If you remember my last experiment with a dragon fruit produced my Imperial Dragon; a divinely exotic fruit smoothie slash juice made with dragon fruit, mango, lychee, rambutan and lime. It was absolutely delicious, but very very high in sugar. So this time I decided to go for something a little less opulent.
Here is what I tried:
I popped the whole dragon fruit including the skin, in my blender along with both cheeks, also including skin, of 1 mango, 10 frangipani flowers, – yes, the flower, it is edible and it is delicious and tastes just like it smells, sweet and exotic.
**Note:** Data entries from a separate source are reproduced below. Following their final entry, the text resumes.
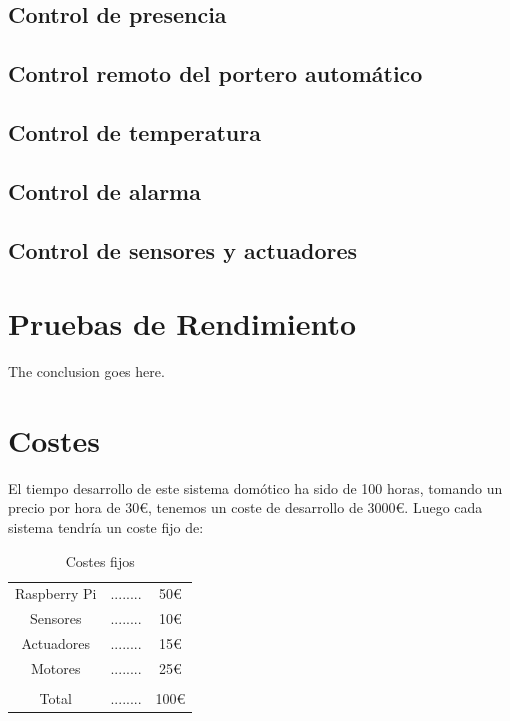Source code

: \documentclass[10pt,journal,compsoc]{IEEEtran}
\begin{document}
\subsection{Control de presencia}

\subsection{Control remoto del portero automático}

\subsection{Control de temperatura}

\subsection{Control de alarma}

\subsection{Control de sensores y actuadores}

\section{Pruebas de Rendimiento}
The conclusion goes here.

\section{Costes}
El tiempo desarrollo de este sistema domótico ha sido de 100 horas, tomando un precio por hora de 30\euro, tenemos un coste de desarrollo de 3000\euro.
Luego cada sistema tendría un coste fijo de:

\begin{table}[h]
\centering
\begin{tabular}{ccc}
Raspberry Pi & ........ & 50\euro \\
Sensores & ........ & 10\euro \\
Actuadores & ........ & 15\euro \\
Motores & ........ & 25\euro \\
\hline \\
Total & ........ & 100\euro \\
\end{tabular} 
\caption{Costes fijos}
\label{tab:CostesFij}
\end{table}
\end{document}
I then tipped in the water from 1 young drinking coconut.
By the way, I considered using the flesh of the coconut. Young coconut should have a very thin soft layer of flesh, however when I cracked this one open it was very thick, as you can see from the picture, and not much softer than a mature coconut, so I left it as it would have been just too much coconut fibre, taste and fat (for me personally).
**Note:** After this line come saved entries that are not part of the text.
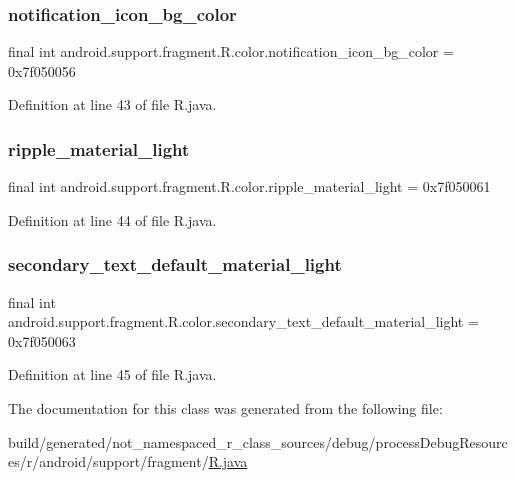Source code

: \subsubsection{\texorpdfstring{notification\_icon\_bg\_color}{notification\_icon\_bg\_color}}
{\footnotesize\ttfamily final int android.\+support.\+fragment.\+R.\+color.\+notification\+\_\+icon\+\_\+bg\+\_\+color = 0x7f050056\hspace{0.3cm}{\ttfamily [static]}}



Definition at line 43 of file R.\+java.

\mbox{\label{classandroid_1_1support_1_1fragment_1_1_r_1_1color_a7480abdd10ed4536230e8eb53b54c0a0}} 
\subsubsection{\texorpdfstring{ripple\_material\_light}{ripple\_material\_light}}
{\footnotesize\ttfamily final int android.\+support.\+fragment.\+R.\+color.\+ripple\+\_\+material\+\_\+light = 0x7f050061\hspace{0.3cm}{\ttfamily [static]}}



Definition at line 44 of file R.\+java.

\mbox{\label{classandroid_1_1support_1_1fragment_1_1_r_1_1color_a7c56b5616006a7293aa178691505aa2d}} 
\subsubsection{\texorpdfstring{secondary\_text\_default\_material\_light}{secondary\_text\_default\_material\_light}}
{\footnotesize\ttfamily final int android.\+support.\+fragment.\+R.\+color.\+secondary\+\_\+text\+\_\+default\+\_\+material\+\_\+light = 0x7f050063\hspace{0.3cm}{\ttfamily [static]}}



Definition at line 45 of file R.\+java.



The documentation for this class was generated from the following file\+:\begin{DoxyCompactItemize}
\item 
build/generated/not\+\_\+namespaced\+\_\+r\+\_\+class\+\_\+sources/debug/process\+Debug\+Resources/r/android/support/fragment/\mbox{\hyperlink{android_2support_2fragment_2_r_8java}{R.\+java}}\end{DoxyCompactItemize}
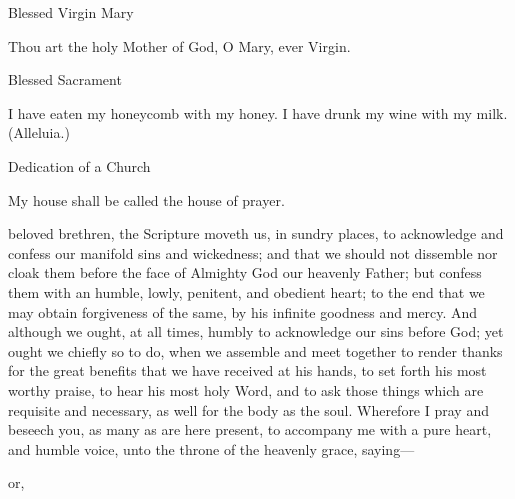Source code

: \begin{multicols}{2}
\begin{inhead}
Blessed Virgin Mary
\end{inhead}\noindent
Thou art the holy Mother of God, O Mary, ever Virgin.

\begin{inhead}
Blessed Sacrament
\end{inhead}\noindent
I have eaten my honeycomb with my honey. I have drunk my wine with my milk. (Alleluia.)

\begin{inhead}
Dedication of a Church
\end{inhead}\noindent
	My house shall be called the house of prayer.
\end{multicols}
 beloved brethren, the Scripture moveth us, in sundry places, to acknowledge and confess our manifold sins and wickedness; and that we should not dissemble nor cloak them before the face of Almighty God our heavenly Father; but confess them with an humble, lowly, penitent, and obedient heart; to the end that we may obtain forgiveness of the same, by his infinite goodness and mercy. And although we ought, at all times, humbly to acknowledge our sins before God; yet ought we chiefly so to do, when we assemble and meet together to render thanks for the great benefits that we have received at his hands, to set forth his most worthy praise, to hear his most holy Word, and to ask those things which are requisite and necessary, as well for the body as the soul. Wherefore I pray and beseech you, as many as are here present, to accompany me with a pure heart, and humble voice, unto the throne of the heavenly grace, saying---
\begin{inhead}
    or,
\end{inhead}
\par%
\noindent%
Now to the frangipani’s. Despite recent navel ponderings about using them in a juice, the idea came as an afterthought, so I popped out to the garden and grabbed a handful off the tree, washed them to make sure there was none of the milk on them, I have a feeling that would be bad, and threw them all into the blender too.
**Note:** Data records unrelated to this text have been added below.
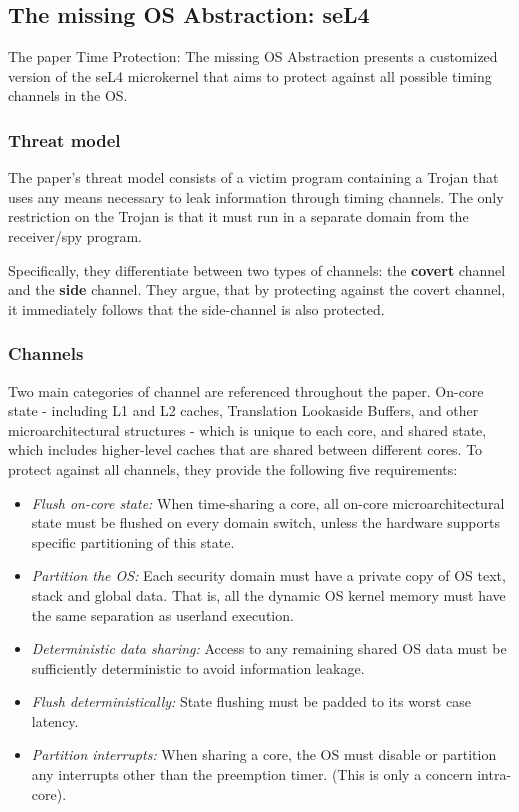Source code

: \subsection{The missing OS Abstraction: seL4}
The paper Time Protection: The missing OS Abstraction \cite{ge2019} presents a
customized version of the seL4 microkernel that aims to protect against all
possible timing channels in the OS.

\subsubsection{Threat model}
The paper's threat model consists of a victim program containing a Trojan that
uses any means necessary to leak information through timing channels.
The only restriction on the Trojan is that it must run in a separate domain from
the receiver/spy program.

Specifically, they differentiate between two types of channels: the
\textbf{covert} channel and the \textbf{side} channel. They argue, that by
protecting against the covert channel, it immediately follows that the
side-channel is also protected.

\subsubsection{Channels}
Two main categories of channel are referenced throughout the paper. On-core
state - including L1 and L2 caches, Translation Lookaside Buffers, and other
microarchitectural structures - which is unique to each core, and shared state,
which includes higher-level caches that are shared between different cores. To
protect against all channels, they provide the following five requirements:

\begin{itemize}
  \item \emph{Flush on-core state:} When time-sharing a core, all on-core
    microarchitectural state must be flushed on every domain switch, unless the
    hardware supports specific partitioning of this state.
  \item \emph{Partition the OS:} Each security domain must have a private copy
    of OS text, stack and global data. That is, all the dynamic OS kernel
    memory must have the same separation as userland execution.
  \item \emph{Deterministic data sharing:} Access to any remaining shared OS
    data must be sufficiently deterministic to avoid information leakage.
  \item \emph{Flush deterministically:} State flushing must be padded to its worst case latency.
  \item \emph{Partition interrupts:} When sharing a core, the OS must disable
    or partition any interrupts other than the preemption timer. (This is only a concern intra-core).
\end{itemize}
Last but not least, I added a large handful of ice.
Blend blend blend blend…la la la…dum de dum and voila, a new smoothie is created.
Okay, but was it fabulous like my last dragon fruit experiment? No, not really. It wasn’t horrible, in fact it was quite lovely and refreshing, but I will do it differently next time simply because it wasn’t fabulous, and as lovely as lovely is, it isn’t quite the same as fabulous is it?
Here is what I would do differently.
I would use my stick blender to blend the mango with skin, and the dragon fruit flesh in the jug of my juicer. Then I would run the dragon fruit skin and the frangipani through the juicer into the jug. I wouldn’t use the coconut water, I found the coconut overpowered the flavour of the frangipani. This might not be the case if I had used packaged coconut water which never seems to taste quite like a fresh one. If it needed watering down I would use just water…(maybe almond milk, hmmm, there’s a thought). I might also use 2 handfuls of frangipani rather than 1 so that the frangipani flavour and fragrance was more pronounced. I would then squeeze the juice of half a lime in, yes, squeeze, not juice, as just a hint of lime is all it would need.
Now I realise not everyone has a frangipani growing in their garden, but the point is, flowers really can add a lovely exotic touch to your juice. If you don’t have flowers in your garden, why not try rose water or orange blossom water? You can pick up a bottle of these waters in an eastern store if your local supermarket doesn’t have them. Remember my Orange Blossom Fruit Salad Juice? Oh that was divine indulgence for sure.
Okay, enough about indulgence. Before I go perhaps I should remind you that these sweet fruity juices and smoothies really are a treat and not the sort of thing you’d be indulging in all the time, not just because of the sugar hit, but also the cost, ouch! But every now and then, when something fancy is in season, don’t be afraid to spoil yourself and experiment with your own exotic blends.